WHAT THIS TASK INVOLVES: Every line below between the line holding "skip elements lesser" and the line holding "input css selector string", inclusive, should be repeated exactly, and all other lines omitted.

==*==

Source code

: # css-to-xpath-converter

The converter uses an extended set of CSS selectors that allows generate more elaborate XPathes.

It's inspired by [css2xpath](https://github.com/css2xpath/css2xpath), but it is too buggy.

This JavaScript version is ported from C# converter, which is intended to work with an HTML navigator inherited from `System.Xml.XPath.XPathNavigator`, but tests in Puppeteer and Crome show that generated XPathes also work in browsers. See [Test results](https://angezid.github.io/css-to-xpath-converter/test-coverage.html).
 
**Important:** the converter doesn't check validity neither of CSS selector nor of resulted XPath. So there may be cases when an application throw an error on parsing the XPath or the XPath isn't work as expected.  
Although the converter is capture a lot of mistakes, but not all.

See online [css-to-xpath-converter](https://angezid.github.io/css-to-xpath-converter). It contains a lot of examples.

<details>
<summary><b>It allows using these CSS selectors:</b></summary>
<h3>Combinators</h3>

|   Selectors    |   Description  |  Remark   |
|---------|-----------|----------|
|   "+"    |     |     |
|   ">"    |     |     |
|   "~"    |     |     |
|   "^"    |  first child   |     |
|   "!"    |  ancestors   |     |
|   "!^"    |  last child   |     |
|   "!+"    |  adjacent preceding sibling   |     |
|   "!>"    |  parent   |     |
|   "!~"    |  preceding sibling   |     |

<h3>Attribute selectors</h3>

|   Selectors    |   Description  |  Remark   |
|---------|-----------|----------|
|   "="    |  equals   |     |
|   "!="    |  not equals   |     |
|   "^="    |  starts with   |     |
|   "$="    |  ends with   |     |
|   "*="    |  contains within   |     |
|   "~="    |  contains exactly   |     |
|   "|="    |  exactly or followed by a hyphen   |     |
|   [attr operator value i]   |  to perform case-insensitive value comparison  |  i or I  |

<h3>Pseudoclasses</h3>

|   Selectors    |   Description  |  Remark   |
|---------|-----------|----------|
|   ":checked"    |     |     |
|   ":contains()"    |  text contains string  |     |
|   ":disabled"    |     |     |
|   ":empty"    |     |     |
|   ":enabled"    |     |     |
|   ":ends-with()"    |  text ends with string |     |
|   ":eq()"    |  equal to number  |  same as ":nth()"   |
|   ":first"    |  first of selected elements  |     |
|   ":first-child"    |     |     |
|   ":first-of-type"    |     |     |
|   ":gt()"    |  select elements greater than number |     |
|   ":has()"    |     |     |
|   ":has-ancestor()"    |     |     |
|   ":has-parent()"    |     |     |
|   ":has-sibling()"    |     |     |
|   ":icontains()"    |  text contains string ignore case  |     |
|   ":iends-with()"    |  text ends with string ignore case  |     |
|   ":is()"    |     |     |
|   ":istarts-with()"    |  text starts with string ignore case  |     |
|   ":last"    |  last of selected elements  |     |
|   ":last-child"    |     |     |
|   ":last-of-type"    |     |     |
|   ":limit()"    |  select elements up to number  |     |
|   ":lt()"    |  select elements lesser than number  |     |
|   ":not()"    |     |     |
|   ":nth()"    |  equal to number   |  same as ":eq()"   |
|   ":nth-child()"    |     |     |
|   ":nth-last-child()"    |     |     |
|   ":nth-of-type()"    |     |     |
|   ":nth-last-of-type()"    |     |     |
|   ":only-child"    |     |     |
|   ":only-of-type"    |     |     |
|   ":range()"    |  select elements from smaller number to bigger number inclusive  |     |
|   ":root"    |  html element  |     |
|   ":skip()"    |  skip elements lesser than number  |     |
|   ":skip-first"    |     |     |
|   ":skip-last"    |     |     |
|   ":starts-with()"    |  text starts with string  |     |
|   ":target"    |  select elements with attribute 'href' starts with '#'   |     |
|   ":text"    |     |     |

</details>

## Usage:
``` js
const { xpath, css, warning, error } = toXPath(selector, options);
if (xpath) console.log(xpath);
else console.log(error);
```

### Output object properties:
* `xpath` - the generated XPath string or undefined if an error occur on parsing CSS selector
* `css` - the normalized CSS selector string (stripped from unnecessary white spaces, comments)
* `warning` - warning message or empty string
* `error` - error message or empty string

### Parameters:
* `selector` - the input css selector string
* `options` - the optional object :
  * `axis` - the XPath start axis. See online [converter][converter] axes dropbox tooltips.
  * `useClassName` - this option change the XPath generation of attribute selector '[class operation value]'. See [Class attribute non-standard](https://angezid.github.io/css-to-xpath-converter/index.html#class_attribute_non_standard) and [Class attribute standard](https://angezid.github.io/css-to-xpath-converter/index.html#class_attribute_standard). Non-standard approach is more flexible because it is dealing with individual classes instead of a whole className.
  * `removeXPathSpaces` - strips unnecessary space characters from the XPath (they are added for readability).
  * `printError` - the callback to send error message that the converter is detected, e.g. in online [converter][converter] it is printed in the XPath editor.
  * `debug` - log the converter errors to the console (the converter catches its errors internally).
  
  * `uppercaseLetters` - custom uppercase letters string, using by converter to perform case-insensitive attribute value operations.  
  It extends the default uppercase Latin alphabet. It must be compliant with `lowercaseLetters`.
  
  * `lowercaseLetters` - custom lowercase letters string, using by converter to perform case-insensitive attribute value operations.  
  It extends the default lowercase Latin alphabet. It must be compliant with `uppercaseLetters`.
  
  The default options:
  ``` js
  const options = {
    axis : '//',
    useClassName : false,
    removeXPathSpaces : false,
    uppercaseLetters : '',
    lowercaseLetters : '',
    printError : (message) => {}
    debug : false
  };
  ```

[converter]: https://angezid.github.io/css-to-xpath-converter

==*==

ANSWER TO THE PROBLEM:
|   ":skip()"    |  skip elements lesser than number  |     |
|   ":skip-first"    |     |     |
|   ":skip-last"    |     |     |
|   ":starts-with()"    |  text starts with string  |     |
|   ":target"    |  select elements with attribute 'href' starts with '#'   |     |
|   ":text"    |     |     |

</details>

## Usage:
``` js
const { xpath, css, warning, error } = toXPath(selector, options);
if (xpath) console.log(xpath);
else console.log(error);
```

### Output object properties:
* `xpath` - the generated XPath string or undefined if an error occur on parsing CSS selector
* `css` - the normalized CSS selector string (stripped from unnecessary white spaces, comments)
* `warning` - warning message or empty string
* `error` - error message or empty string

### Parameters:
* `selector` - the input css selector string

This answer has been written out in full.